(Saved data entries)
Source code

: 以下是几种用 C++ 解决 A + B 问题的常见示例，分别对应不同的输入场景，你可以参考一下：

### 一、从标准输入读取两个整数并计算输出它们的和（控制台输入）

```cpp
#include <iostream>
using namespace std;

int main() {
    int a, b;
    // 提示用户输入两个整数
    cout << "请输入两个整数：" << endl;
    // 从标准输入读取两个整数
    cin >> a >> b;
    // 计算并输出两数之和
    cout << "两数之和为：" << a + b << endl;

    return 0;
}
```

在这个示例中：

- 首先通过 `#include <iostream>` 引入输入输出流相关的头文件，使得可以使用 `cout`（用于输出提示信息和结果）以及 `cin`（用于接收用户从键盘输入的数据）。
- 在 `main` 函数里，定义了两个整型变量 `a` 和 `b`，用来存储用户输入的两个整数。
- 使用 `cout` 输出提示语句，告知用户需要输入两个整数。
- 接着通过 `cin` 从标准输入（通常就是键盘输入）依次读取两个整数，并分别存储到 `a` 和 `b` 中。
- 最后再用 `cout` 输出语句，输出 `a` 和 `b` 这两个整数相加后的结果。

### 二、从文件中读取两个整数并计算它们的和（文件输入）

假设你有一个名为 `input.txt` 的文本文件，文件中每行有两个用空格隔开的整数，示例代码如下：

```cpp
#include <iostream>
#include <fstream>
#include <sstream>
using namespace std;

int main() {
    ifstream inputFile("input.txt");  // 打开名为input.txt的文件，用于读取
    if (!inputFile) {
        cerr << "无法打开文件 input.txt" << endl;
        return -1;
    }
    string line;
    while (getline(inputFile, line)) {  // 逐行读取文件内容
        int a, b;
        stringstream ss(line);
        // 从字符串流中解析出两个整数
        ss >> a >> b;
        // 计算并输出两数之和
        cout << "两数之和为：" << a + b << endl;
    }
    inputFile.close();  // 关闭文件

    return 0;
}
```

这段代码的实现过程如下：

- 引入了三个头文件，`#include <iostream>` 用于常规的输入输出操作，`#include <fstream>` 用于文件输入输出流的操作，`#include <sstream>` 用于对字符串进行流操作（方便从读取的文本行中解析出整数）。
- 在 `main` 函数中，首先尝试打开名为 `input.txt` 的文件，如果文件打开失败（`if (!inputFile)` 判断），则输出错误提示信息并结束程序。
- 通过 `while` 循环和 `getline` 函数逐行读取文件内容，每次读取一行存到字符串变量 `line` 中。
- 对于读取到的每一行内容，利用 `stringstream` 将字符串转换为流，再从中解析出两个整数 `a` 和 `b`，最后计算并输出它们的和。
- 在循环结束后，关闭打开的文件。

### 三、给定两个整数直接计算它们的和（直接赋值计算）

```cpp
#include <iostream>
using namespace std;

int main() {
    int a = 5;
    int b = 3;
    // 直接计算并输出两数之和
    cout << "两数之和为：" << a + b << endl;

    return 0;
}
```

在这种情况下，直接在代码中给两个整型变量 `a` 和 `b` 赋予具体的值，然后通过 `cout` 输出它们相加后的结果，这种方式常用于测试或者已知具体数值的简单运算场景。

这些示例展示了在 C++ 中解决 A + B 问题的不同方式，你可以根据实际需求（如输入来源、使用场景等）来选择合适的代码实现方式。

| Try it |
The whole of the data must be given again, exactly as shown.

| Written answer |
Source code

: 以下是几种用 C++ 解决 A + B 问题的常见示例，分别对应不同的输入场景，你可以参考一下：

### 一、从标准输入读取两个整数并计算输出它们的和（控制台输入）

```cpp
#include <iostream>
using namespace std;

int main() {
    int a, b;
    // 提示用户输入两个整数
    cout << "请输入两个整数：" << endl;
    // 从标准输入读取两个整数
    cin >> a >> b;
    // 计算并输出两数之和
    cout << "两数之和为：" << a + b << endl;

    return 0;
}
```

在这个示例中：

- 首先通过 `#include <iostream>` 引入输入输出流相关的头文件，使得可以使用 `cout`（用于输出提示信息和结果）以及 `cin`（用于接收用户从键盘输入的数据）。
- 在 `main` 函数里，定义了两个整型变量 `a` 和 `b`，用来存储用户输入的两个整数。
- 使用 `cout` 输出提示语句，告知用户需要输入两个整数。
- 接着通过 `cin` 从标准输入（通常就是键盘输入）依次读取两个整数，并分别存储到 `a` 和 `b` 中。
- 最后再用 `cout` 输出语句，输出 `a` 和 `b` 这两个整数相加后的结果。

### 二、从文件中读取两个整数并计算它们的和（文件输入）

假设你有一个名为 `input.txt` 的文本文件，文件中每行有两个用空格隔开的整数，示例代码如下：

```cpp
#include <iostream>
#include <fstream>
#include <sstream>
using namespace std;

int main() {
    ifstream inputFile("input.txt");  // 打开名为input.txt的文件，用于读取
    if (!inputFile) {
        cerr << "无法打开文件 input.txt" << endl;
        return -1;
    }
    string line;
    while (getline(inputFile, line)) {  // 逐行读取文件内容
        int a, b;
        stringstream ss(line);
        // 从字符串流中解析出两个整数
        ss >> a >> b;
        // 计算并输出两数之和
        cout << "两数之和为：" << a + b << endl;
    }
    inputFile.close();  // 关闭文件

    return 0;
}
```

这段代码的实现过程如下：

- 引入了三个头文件，`#include <iostream>` 用于常规的输入输出操作，`#include <fstream>` 用于文件输入输出流的操作，`#include <sstream>` 用于对字符串进行流操作（方便从读取的文本行中解析出整数）。
- 在 `main` 函数中，首先尝试打开名为 `input.txt` 的文件，如果文件打开失败（`if (!inputFile)` 判断），则输出错误提示信息并结束程序。
- 通过 `while` 循环和 `getline` 函数逐行读取文件内容，每次读取一行存到字符串变量 `line` 中。
- 对于读取到的每一行内容，利用 `stringstream` 将字符串转换为流，再从中解析出两个整数 `a` 和 `b`，最后计算并输出它们的和。
- 在循环结束后，关闭打开的文件。

### 三、给定两个整数直接计算它们的和（直接赋值计算）

```cpp
#include <iostream>
using namespace std;

int main() {
    int a = 5;
    int b = 3;
    // 直接计算并输出两数之和
    cout << "两数之和为：" << a + b << endl;

    return 0;
}
```

在这种情况下，直接在代码中给两个整型变量 `a` 和 `b` 赋予具体的值，然后通过 `cout` 输出它们相加后的结果，这种方式常用于测试或者已知具体数值的简单运算场景。

这些示例展示了在 C++ 中解决 A + B 问题的不同方式，你可以根据实际需求（如输入来源、使用场景等）来选择合适的代码实现方式。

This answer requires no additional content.